Its title is a reference to Parker's nickname, "Bird" (ornithology is the study of birds). The Charlie Parker Septet made the first recording of the tune on March 28, 1946 on the Dial label, and it was inducted into the Grammy Hall of Fame in 1989.

"Ornithology" is a contrafact – a newly created melody written over the chord progression of another song, in this case the standard "How High the Moon". It remains one of the most popular and frequently performed bebop tunes. Jazz vocalists scatting on "How High the Moon" (notably Ella Fitzgerald) often quote the melody of "Ornithology" (and vice versa).

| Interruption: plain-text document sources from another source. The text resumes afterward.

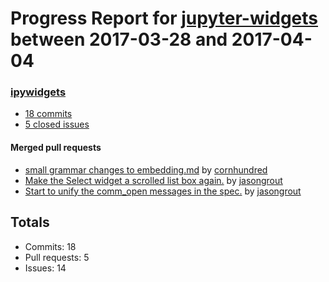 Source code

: # Progress Report for [jupyter-widgets](https://github.com/jupyter-widgets) between 2017-03-28 and 2017-04-04

### [ipywidgets](https://github.com/jupyter-widgets/ipywidgets)
-  [18 commits](https://github.com/jupyter-widgets/ipywidgets/compare/master@%7B1490684400%7D...master@%7B1491289200%7D)
-  [5 closed issues](https://github.com/jupyter-widgets/ipywidgets/issues?utf8=%E2%9C%93&q=is%3Aissue%20closed%3A2017-03-28..2017-04-04)

#### Merged pull requests
- [small grammar changes to embedding.md](https://github.com/jupyter-widgets/ipywidgets/pull/1244) by [cornhundred](https://github.com/cornhundred)
- [Make the Select widget a scrolled list box again.](https://github.com/jupyter-widgets/ipywidgets/pull/1238) by [jasongrout](https://github.com/jasongrout)
- [Start to unify the comm_open messages in the spec.](https://github.com/jupyter-widgets/ipywidgets/pull/1228) by [jasongrout](https://github.com/jasongrout)

## Totals
- Commits: 18
- Pull requests: 5
- Issues: 14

Coleman Hawkins used the first two bars of the melody in a Cozy Cole recording session dating back to November 14, 1944, in a tune called "Look Here".

Notable recordings include Bud Powell's version and the Gerry Mulligan-Chet Baker 1957 version. Babs Gonzales wrote vocalese lyrics for the tune.

"Ornithology" was prominently featured in the novel Suder by Percival Everett.

The name was also used by a jazz club in Brooklyn, Ornithology Jazz Club.